■ **Source data**:
BEGIN
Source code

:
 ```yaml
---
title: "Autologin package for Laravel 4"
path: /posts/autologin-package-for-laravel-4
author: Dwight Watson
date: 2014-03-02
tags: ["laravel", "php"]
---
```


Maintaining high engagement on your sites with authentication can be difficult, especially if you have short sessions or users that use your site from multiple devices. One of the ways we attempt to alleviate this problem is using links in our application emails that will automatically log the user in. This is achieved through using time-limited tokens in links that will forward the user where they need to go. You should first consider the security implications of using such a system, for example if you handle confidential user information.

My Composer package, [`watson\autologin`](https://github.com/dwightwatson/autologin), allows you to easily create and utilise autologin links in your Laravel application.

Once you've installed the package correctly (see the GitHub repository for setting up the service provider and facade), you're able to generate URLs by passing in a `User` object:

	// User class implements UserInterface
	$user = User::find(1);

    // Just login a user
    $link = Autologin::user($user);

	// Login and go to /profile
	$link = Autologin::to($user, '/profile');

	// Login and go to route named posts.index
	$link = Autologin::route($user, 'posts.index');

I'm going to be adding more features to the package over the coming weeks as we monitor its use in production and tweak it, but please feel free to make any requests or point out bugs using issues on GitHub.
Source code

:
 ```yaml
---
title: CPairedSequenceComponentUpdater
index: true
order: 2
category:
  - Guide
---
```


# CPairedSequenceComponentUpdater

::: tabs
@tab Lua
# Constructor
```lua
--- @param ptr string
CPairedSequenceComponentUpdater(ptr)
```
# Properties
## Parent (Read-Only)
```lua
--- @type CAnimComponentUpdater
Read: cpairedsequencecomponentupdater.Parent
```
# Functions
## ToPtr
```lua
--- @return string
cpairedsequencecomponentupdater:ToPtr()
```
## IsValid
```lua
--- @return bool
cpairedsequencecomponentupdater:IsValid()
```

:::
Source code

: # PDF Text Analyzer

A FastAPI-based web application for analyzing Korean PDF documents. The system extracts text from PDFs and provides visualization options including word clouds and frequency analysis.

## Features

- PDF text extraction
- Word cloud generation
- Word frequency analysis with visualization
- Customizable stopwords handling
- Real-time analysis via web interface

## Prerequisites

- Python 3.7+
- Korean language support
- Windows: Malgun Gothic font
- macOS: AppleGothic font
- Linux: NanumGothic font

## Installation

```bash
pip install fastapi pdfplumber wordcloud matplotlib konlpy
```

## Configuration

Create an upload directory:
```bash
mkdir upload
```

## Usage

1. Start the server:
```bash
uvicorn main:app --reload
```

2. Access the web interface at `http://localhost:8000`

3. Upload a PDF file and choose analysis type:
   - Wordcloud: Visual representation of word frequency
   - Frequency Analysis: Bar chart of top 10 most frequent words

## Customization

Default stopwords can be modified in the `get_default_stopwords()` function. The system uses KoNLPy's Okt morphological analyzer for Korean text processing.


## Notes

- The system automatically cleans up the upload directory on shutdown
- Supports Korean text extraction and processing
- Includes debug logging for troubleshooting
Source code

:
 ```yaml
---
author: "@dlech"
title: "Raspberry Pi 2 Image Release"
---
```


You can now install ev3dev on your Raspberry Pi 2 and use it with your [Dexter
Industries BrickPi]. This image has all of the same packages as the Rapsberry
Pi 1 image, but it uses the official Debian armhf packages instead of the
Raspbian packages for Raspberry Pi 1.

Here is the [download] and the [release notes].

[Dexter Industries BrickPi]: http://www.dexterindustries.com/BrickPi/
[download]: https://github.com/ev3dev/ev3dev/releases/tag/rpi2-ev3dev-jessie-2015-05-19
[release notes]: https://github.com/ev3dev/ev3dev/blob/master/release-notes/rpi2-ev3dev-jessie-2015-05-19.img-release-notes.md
END
■ **Task**: Would you copy, unchanged, the stretch of the records above that begins at the line containing "- Frequency Analysis: Bar" and ends at the line containing "Industries BrickPi]: http://www.dexterindustries.com/BrickPi/", and only that?

■ **Task solution**:
   - Frequency Analysis: Bar chart of top 10 most frequent words

## Customization

Default stopwords can be modified in the `get_default_stopwords()` function. The system uses KoNLPy's Okt morphological analyzer for Korean text processing.


## Notes

- The system automatically cleans up the upload directory on shutdown
- Supports Korean text extraction and processing
- Includes debug logging for troubleshooting
Source code

:
 ```yaml
---
author: "@dlech"
title: "Raspberry Pi 2 Image Release"
---
```


You can now install ev3dev on your Raspberry Pi 2 and use it with your [Dexter
Industries BrickPi]. This image has all of the same packages as the Rapsberry
Pi 1 image, but it uses the official Debian armhf packages instead of the
Raspbian packages for Raspberry Pi 1.

Here is the [download] and the [release notes].

[Dexter Industries BrickPi]: http://www.dexterindustries.com/BrickPi/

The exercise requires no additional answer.